**TASK OBJECTIVE**
Show every line of the material that follows in which the word "data" occurs.

**EXTRACTED INFORMATION**
━━━━━━━━

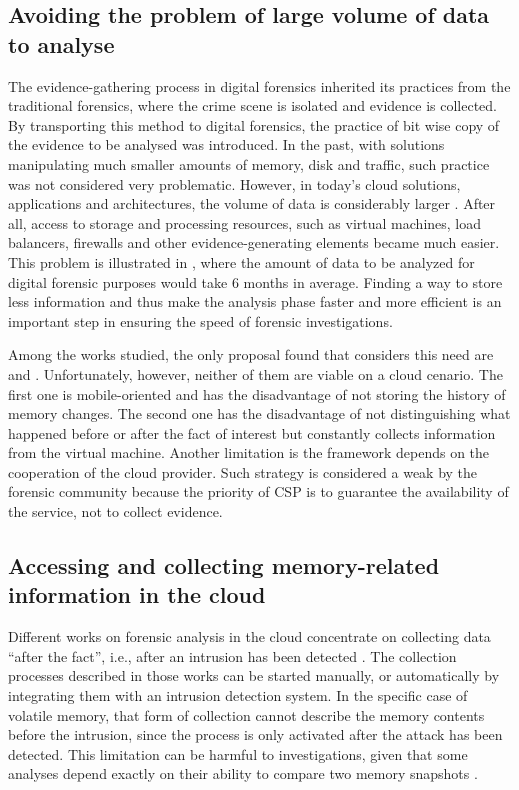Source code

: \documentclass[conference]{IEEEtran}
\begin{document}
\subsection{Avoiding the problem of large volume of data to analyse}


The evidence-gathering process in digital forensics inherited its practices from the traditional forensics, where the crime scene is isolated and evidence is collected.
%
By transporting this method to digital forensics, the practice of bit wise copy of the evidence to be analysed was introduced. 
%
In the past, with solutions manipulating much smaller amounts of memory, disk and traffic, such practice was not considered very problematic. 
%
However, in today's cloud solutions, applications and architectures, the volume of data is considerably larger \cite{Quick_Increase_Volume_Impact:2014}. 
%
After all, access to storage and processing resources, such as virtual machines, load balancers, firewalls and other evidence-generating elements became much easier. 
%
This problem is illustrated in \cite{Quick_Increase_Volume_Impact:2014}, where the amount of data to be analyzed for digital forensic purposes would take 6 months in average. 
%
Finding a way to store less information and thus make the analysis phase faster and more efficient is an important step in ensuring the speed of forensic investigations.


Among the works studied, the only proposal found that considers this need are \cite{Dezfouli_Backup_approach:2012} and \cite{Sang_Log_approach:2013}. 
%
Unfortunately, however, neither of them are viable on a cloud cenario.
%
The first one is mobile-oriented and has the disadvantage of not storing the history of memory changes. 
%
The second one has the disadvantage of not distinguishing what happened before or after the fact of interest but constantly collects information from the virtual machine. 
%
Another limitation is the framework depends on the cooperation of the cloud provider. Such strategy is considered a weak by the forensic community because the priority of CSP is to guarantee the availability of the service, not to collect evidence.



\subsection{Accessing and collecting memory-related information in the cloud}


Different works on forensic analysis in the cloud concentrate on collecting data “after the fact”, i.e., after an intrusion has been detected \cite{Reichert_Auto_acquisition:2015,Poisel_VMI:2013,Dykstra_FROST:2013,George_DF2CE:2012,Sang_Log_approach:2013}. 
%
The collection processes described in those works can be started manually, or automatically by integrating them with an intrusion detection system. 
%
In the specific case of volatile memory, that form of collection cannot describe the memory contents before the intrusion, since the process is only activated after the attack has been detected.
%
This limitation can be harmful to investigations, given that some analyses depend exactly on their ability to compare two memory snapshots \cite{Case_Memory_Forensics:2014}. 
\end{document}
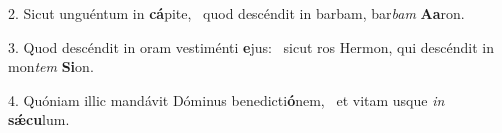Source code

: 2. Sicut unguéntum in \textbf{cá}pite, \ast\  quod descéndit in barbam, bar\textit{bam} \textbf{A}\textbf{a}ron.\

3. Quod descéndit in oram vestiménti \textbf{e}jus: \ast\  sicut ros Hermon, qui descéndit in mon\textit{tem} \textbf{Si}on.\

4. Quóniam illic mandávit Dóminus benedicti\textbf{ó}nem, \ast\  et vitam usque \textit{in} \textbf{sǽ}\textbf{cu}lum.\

━━━━━━━━

**TASK RESULT**
\subsection{Avoiding the problem of large volume of data to analyse}
However, in today's cloud solutions, applications and architectures, the volume of data is considerably larger \cite{Quick_Increase_Volume_Impact:2014}. 
This problem is illustrated in \cite{Quick_Increase_Volume_Impact:2014}, where the amount of data to be analyzed for digital forensic purposes would take 6 months in average. 
Different works on forensic analysis in the cloud concentrate on collecting data “after the fact”, i.e., after an intrusion has been detected \cite{Reichert_Auto_acquisition:2015,Poisel_VMI:2013,Dykstra_FROST:2013,George_DF2CE:2012,Sang_Log_approach:2013}. 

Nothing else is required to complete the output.